Discovering relationships among concepts and categories is crucial in various information systems. The authors' objective was to discover such relationships among document categories. Traditionally, such relationships are represented in the form of a concept hierarchy, grouping some categories under the same parent category. Although the nature of hierarchy supports the identification of categories that may share the same parent, not all of these categories have a relationship with each other-other than sharing the same parent. However, some "non-sibling"relationships exist that although are related to each other are not identified as such. The authors identify and build a relationship network (relationship-net) with categories as the vertices and relationships as the edges of this network. They demonstrate that using a relationship-net, some nonobvious category relationships are detected. Their approach capitalizes on the misclassification information generated during the process of text classification to identify potential relationships among categories and automatically generate relationship-nets. Their results demonstrate a statistically significant improvement over the current approach by up to 73% on 20 News groups 20NG, up to 68% on 17 categories in the Open Directories Project (ODP17), and more than twice on ODP46 and Special Interest Group on Information Retrieval (SIGIR) data sets. Their results also indicate that using misclassification information stemming from passage classification as opposed to document classification statistically significantly improves the results on 20NG (8%), ODP17 (5%), ODP46 (73%), and SIGIR (117%) with respect to F1 measure. By assigning weights to relationships and by performing feature selection, results are further optimized.

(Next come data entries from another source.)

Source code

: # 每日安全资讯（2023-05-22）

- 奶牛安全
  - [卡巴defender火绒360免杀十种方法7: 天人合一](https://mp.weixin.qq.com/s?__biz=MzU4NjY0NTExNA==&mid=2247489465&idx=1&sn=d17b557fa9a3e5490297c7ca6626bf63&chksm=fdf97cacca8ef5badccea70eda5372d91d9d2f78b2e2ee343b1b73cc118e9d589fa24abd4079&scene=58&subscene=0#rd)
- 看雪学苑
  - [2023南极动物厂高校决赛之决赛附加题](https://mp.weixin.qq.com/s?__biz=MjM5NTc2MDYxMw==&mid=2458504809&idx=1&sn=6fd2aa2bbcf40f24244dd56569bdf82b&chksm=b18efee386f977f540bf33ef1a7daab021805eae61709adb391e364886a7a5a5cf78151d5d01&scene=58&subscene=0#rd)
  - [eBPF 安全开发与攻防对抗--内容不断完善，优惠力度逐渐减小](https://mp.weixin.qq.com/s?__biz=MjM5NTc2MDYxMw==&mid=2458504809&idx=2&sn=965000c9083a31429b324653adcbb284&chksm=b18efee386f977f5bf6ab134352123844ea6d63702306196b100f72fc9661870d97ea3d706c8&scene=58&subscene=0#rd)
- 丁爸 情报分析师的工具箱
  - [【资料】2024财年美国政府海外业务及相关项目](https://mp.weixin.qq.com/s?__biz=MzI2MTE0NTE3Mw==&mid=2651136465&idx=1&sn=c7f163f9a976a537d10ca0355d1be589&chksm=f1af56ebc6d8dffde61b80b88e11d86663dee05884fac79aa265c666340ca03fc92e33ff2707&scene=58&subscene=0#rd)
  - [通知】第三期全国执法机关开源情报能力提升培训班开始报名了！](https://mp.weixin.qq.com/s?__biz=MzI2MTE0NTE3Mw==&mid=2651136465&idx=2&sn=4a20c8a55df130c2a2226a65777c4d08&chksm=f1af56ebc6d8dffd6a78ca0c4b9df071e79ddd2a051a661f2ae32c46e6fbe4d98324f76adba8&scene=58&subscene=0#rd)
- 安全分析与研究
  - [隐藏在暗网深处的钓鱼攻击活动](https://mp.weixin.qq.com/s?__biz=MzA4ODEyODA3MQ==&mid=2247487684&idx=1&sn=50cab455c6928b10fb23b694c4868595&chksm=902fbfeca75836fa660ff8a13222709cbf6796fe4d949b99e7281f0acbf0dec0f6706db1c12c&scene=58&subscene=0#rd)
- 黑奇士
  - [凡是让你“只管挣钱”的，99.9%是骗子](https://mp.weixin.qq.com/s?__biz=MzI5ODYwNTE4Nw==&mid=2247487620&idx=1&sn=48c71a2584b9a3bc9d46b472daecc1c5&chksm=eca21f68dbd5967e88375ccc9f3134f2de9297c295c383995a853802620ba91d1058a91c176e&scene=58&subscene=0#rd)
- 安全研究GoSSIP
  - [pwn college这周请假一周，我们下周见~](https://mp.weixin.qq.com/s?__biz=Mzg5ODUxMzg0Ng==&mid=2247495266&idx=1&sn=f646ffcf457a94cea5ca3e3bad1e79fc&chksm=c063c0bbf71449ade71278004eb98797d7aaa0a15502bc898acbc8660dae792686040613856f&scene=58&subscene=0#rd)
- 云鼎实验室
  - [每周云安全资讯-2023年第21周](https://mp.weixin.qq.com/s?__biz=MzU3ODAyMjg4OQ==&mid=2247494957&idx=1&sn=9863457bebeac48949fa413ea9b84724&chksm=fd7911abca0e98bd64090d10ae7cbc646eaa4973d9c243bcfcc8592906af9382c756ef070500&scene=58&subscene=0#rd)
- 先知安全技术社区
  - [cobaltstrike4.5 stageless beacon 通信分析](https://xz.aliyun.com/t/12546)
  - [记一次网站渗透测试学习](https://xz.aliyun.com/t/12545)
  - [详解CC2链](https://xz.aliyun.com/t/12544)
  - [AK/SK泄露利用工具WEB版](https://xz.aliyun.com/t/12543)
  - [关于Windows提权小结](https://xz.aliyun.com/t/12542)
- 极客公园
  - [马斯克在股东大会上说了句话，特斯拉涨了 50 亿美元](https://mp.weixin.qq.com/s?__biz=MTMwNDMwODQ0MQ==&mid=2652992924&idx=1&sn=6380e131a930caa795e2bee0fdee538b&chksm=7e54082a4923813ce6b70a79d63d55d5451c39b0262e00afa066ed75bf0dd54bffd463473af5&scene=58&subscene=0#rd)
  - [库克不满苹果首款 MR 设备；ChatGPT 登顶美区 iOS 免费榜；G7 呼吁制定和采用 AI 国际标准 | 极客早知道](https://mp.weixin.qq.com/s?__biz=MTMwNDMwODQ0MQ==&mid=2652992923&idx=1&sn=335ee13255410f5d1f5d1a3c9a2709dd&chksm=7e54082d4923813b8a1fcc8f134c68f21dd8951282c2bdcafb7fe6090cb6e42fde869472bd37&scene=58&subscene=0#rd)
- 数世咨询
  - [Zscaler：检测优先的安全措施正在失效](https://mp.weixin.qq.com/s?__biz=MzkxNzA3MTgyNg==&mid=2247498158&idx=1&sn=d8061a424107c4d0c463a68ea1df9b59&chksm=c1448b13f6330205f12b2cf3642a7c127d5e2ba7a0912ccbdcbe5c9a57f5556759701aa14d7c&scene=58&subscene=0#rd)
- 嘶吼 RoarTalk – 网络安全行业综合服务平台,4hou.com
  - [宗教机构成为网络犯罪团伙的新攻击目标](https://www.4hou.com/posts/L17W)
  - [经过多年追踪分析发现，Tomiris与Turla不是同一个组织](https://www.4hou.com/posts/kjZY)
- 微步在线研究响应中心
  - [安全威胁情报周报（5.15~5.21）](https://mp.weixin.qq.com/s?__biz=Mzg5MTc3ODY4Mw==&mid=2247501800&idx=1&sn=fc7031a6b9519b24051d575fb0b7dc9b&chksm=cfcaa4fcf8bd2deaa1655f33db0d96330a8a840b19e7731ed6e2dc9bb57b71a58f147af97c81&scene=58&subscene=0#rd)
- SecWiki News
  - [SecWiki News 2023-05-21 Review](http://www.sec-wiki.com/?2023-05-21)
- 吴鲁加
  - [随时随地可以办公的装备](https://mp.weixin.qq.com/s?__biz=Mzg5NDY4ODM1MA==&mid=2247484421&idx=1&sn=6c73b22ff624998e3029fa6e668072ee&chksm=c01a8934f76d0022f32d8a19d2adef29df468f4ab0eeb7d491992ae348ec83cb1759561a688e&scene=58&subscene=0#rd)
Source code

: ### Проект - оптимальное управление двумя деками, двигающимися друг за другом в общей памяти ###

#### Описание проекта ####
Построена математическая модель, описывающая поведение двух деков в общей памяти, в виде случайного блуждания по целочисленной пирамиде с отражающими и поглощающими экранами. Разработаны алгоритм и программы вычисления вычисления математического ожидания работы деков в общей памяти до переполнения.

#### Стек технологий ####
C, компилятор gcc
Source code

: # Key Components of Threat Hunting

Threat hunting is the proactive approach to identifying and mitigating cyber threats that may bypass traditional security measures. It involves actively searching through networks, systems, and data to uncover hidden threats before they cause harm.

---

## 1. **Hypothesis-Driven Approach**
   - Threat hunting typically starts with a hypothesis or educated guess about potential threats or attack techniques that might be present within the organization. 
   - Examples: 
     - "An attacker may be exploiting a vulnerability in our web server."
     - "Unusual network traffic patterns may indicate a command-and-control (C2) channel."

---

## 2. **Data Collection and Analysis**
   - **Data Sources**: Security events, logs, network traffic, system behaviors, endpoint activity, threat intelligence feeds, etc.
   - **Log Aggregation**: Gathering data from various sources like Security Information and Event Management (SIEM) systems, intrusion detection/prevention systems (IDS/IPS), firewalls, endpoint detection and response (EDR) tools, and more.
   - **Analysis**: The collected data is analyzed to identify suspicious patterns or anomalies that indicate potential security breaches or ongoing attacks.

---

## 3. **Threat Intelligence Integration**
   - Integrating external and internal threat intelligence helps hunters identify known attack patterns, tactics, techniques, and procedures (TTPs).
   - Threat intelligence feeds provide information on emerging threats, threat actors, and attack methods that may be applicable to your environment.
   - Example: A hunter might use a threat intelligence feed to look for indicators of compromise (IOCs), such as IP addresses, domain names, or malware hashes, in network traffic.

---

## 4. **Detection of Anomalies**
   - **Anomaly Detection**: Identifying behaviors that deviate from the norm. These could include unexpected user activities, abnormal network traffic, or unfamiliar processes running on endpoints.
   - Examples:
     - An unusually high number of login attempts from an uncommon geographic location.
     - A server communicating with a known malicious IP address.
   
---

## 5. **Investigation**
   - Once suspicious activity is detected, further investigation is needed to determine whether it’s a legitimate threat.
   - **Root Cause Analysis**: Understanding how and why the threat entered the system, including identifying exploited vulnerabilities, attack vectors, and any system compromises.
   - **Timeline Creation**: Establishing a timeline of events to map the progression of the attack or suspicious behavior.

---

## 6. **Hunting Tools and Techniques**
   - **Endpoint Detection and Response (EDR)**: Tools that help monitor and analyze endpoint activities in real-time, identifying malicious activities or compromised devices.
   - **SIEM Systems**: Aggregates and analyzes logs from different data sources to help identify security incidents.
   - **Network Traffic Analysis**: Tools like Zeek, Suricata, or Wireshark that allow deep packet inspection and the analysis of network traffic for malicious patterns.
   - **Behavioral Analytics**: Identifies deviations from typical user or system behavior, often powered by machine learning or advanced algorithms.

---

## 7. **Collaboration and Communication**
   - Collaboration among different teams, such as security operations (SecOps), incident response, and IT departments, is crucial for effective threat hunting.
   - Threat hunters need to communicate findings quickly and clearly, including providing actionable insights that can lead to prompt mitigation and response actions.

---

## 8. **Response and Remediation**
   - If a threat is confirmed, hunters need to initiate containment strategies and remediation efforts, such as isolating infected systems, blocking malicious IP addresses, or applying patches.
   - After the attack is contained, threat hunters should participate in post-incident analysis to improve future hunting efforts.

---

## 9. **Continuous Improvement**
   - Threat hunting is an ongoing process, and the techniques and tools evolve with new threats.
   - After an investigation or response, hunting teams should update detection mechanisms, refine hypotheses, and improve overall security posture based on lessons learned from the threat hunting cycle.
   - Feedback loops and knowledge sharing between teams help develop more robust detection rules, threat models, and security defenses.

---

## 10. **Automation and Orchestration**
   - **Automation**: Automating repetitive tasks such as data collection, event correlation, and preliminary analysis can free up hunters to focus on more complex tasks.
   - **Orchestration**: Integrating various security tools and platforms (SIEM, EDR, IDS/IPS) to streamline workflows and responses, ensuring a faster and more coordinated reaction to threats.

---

Passages can be hidden within a text to circumvent their disallowed transfer. Such release of compartmentalized information is of concern to all corporate and governmental organization. We explore the methodology to detect such hidden passages within a document. A document is divided into passages using various document splitting techniques, and a text classifier is used to categorize such passages. We present a novel document splitting technique called dynamic windowing, which significantly improves precision, recall and F1 measure.